One of Nazarbayev advisers predicted before the election that he would get an even better result than last time because he was in the past, darkfall online gold, year has been formally awarded the title of "the nation's leader."
The other three candidates, all of whom are supporters of the government, were all under 3 percent. Environmental candidate Melsa Jeleusizov admitted that he had even voted for Nazarbayev.
- I expressed my respect for the victor, "he told reporters.
Rejects criticism
Nazarbayev himself rejected all criticisms that had come to the election,, wow cheap power leveling, when he took the vote in the capital Sunday.
- We have an open and democratic society, said the president.
- All presidential candidates have had the same opportunity to visit the regions. They have had the same access to the media. They have expressed their ideas and thoughts towards the Kazakh people, "he said in the National Library, cheap wow powerleveling, in Astana.
Nazarbayev has ruled the oil-rich former Soviet republic in Central Asia since before independence. Since re-election, he may be sitting in another five years.

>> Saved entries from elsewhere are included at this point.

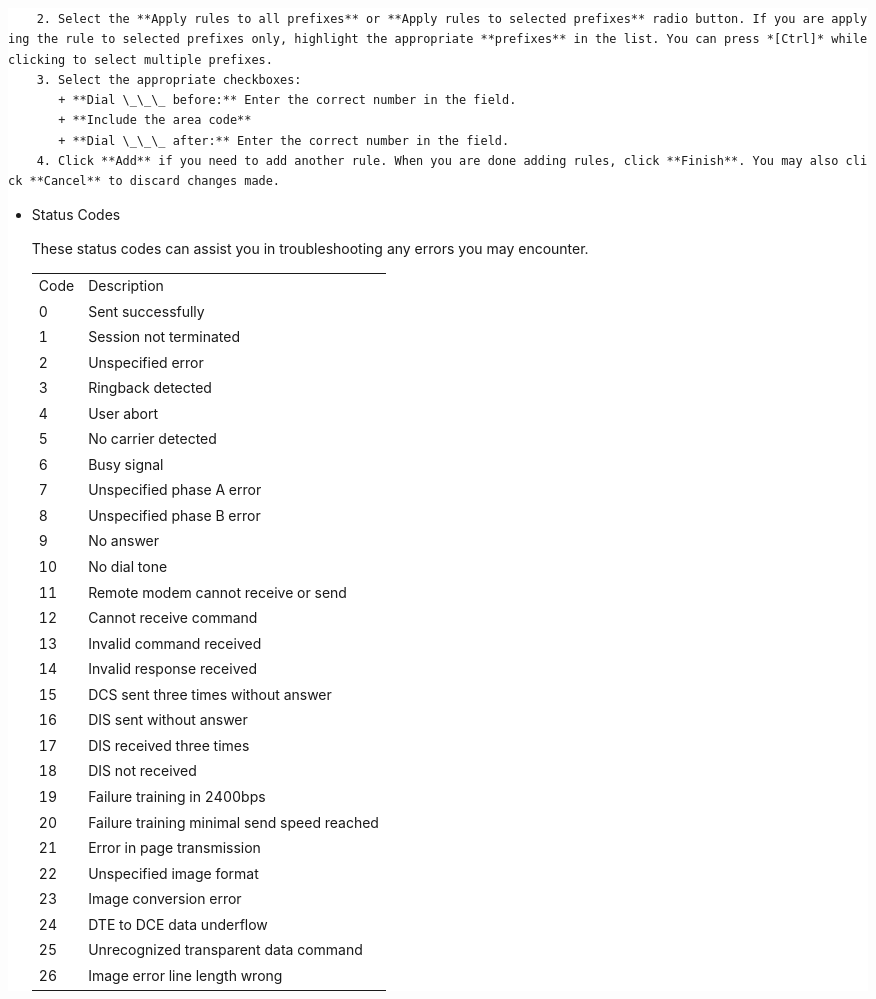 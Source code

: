         2. Select the **Apply rules to all prefixes** or **Apply rules to selected prefixes** radio button. If you are applying the rule to selected prefixes only, highlight the appropriate **prefixes** in the list. You can press *[Ctrl]* while clicking to select multiple prefixes.
        3. Select the appropriate checkboxes:
           + **Dial \_\_\_ before:** Enter the correct number in the field.
           + **Include the area code**
           + **Dial \_\_\_ after:** Enter the correct number in the field.
        4. Click **Add** if you need to add another rule. When you are done adding rules, click **Finish**. You may also click **Cancel** to discard changes made.
   * Status Codes

     These status codes can assist you in troubleshooting any errors you may
     encounter.

     |  |  |
     | --- | --- |
     | Code | Description |
     | 0 | Sent successfully |
     | 1 | Session not terminated |
     | 2 | Unspecified error |
     | 3 | Ringback detected |
     | 4 | User abort |
     | 5 | No carrier detected |
     | 6 | Busy signal |
     | 7 | Unspecified phase A error |
     | 8 | Unspecified phase B error |
     | 9 | No answer |
     | 10 | No dial tone |
     | 11 | Remote modem cannot receive or send |
     | 12 | Cannot receive command |
     | 13 | Invalid command received |
     | 14 | Invalid response received |
     | 15 | DCS sent three times without answer |
     | 16 | DIS sent without answer |
     | 17 | DIS received three times |
     | 18 | DIS not received |
     | 19 | Failure training in 2400bps |
     | 20 | Failure training minimal send speed reached |
     | 21 | Error in page transmission |
     | 22 | Unspecified image format |
     | 23 | Image conversion error |
     | 24 | DTE to DCE data underflow |
     | 25 | Unrecognized transparent data command |
     | 26 | Image error line length wrong | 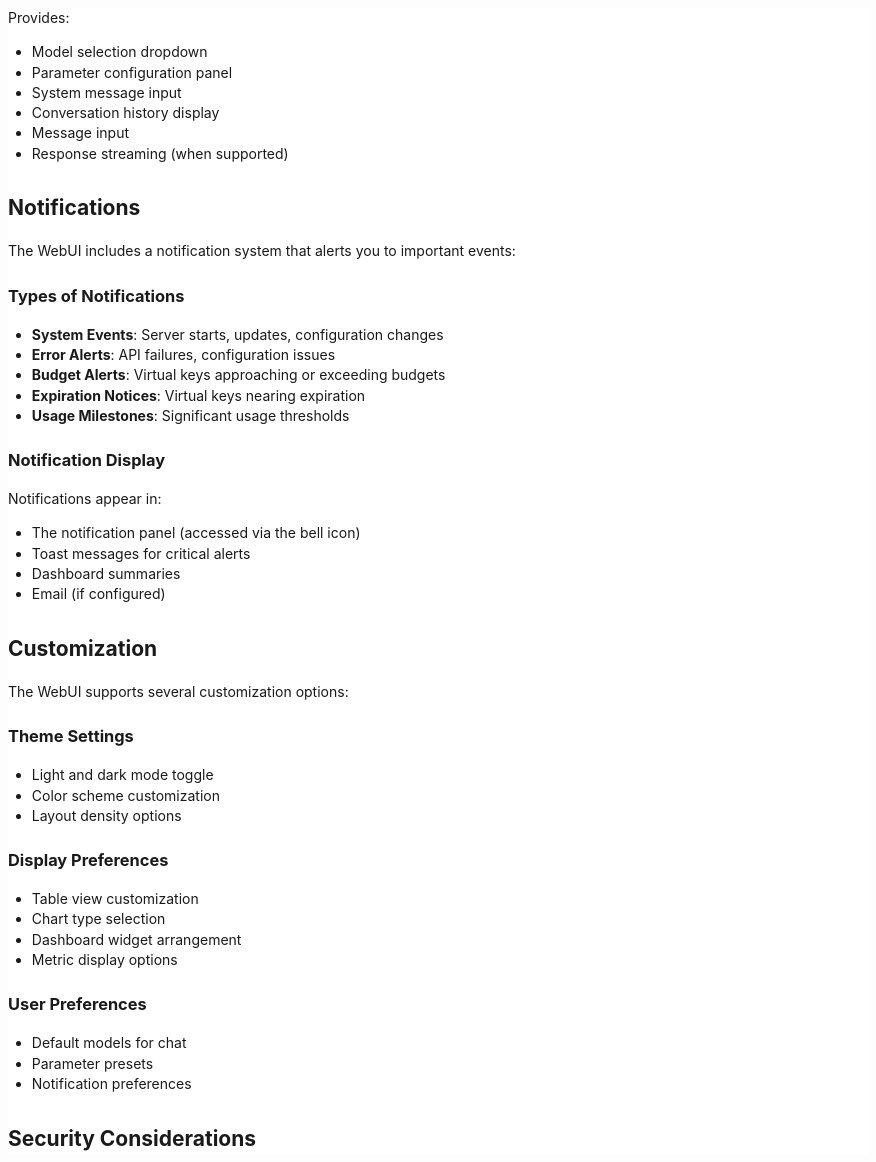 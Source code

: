 Provides:
- Model selection dropdown
- Parameter configuration panel
- System message input
- Conversation history display
- Message input
- Response streaming (when supported)

## Notifications

The WebUI includes a notification system that alerts you to important events:

### Types of Notifications

- **System Events**: Server starts, updates, configuration changes
- **Error Alerts**: API failures, configuration issues
- **Budget Alerts**: Virtual keys approaching or exceeding budgets
- **Expiration Notices**: Virtual keys nearing expiration
- **Usage Milestones**: Significant usage thresholds

### Notification Display

Notifications appear in:
- The notification panel (accessed via the bell icon)
- Toast messages for critical alerts
- Dashboard summaries
- Email (if configured)

## Customization

The WebUI supports several customization options:

### Theme Settings

- Light and dark mode toggle
- Color scheme customization
- Layout density options

### Display Preferences

- Table view customization
- Chart type selection
- Dashboard widget arrangement
- Metric display options

### User Preferences

- Default models for chat
- Parameter presets
- Notification preferences

## Security Considerations
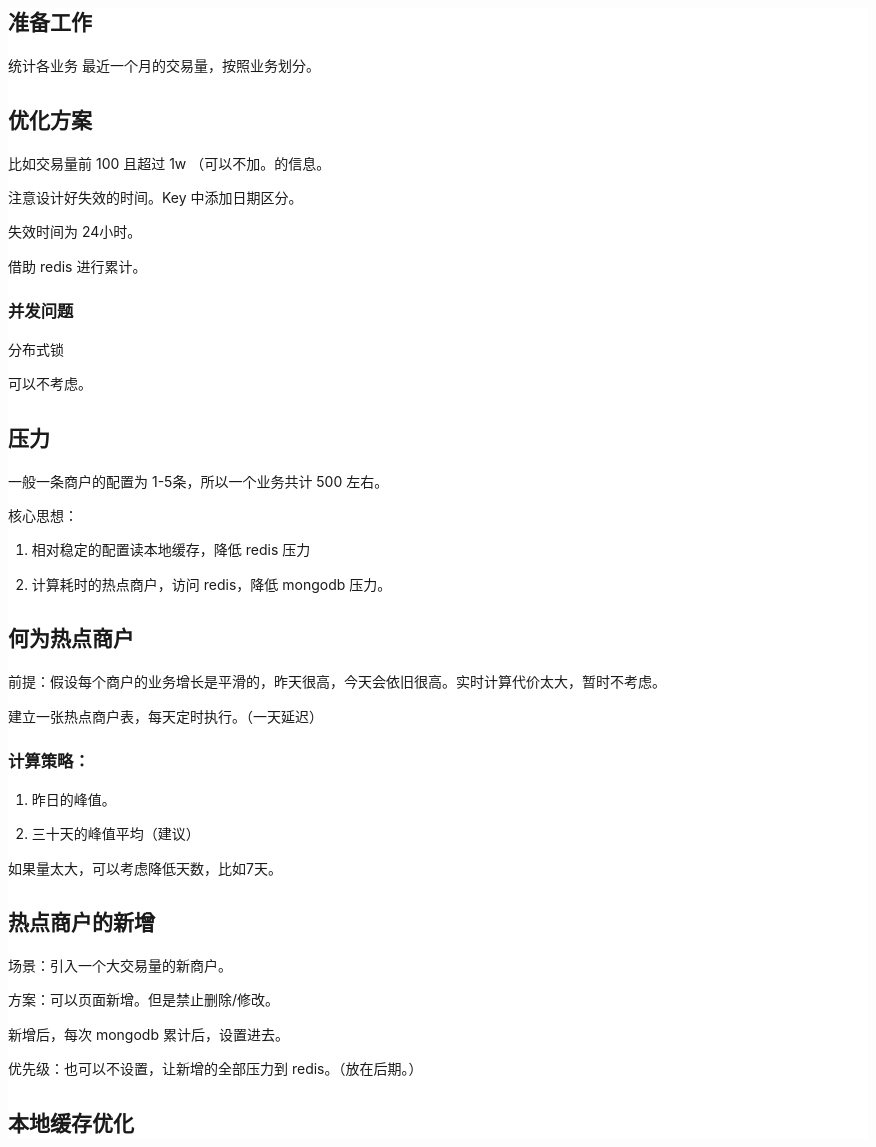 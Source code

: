 ## 准备工作

统计各业务 最近一个月的交易量，按照业务划分。

## 优化方案

比如交易量前 100 且超过 1w （可以不加。的信息。

注意设计好失效的时间。Key 中添加日期区分。

失效时间为 24小时。

借助 redis 进行累计。

### 并发问题

分布式锁

可以不考虑。

## 压力

一般一条商户的配置为 1-5条，所以一个业务共计 500 左右。

核心思想：

1. 相对稳定的配置读本地缓存，降低 redis 压力

2. 计算耗时的热点商户，访问 redis，降低 mongodb 压力。

## 何为热点商户 

前提：假设每个商户的业务增长是平滑的，昨天很高，今天会依旧很高。实时计算代价太大，暂时不考虑。

建立一张热点商户表，每天定时执行。（一天延迟）

### 计算策略：

1. 昨日的峰值。

2. 三十天的峰值平均（建议）

如果量太大，可以考虑降低天数，比如7天。

## 热点商户的新增

场景：引入一个大交易量的新商户。

方案：可以页面新增。但是禁止删除/修改。

新增后，每次 mongodb 累计后，设置进去。

优先级：也可以不设置，让新增的全部压力到 redis。（放在后期。）

## 本地缓存优化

At home he is reasonably popular because living standards are far higher than in neighboring countries. People also appreciate that law and order is maintained.
Authoritarian rule
But rights groups condemned the country's authoritarian political system, which, darkfall online gold, they say has changed little from the Soviet era.
The election was marred and marked by the one of the nation's leading critics, Danijar Moldasjjov, the publisher of the newspaper of the Republic vote, disappeared after he was assaulted and abducted outside his home.
The international committee to protect journalists are seriously worried, but one of the president's advisers say it's all staged to shed bad light on the election.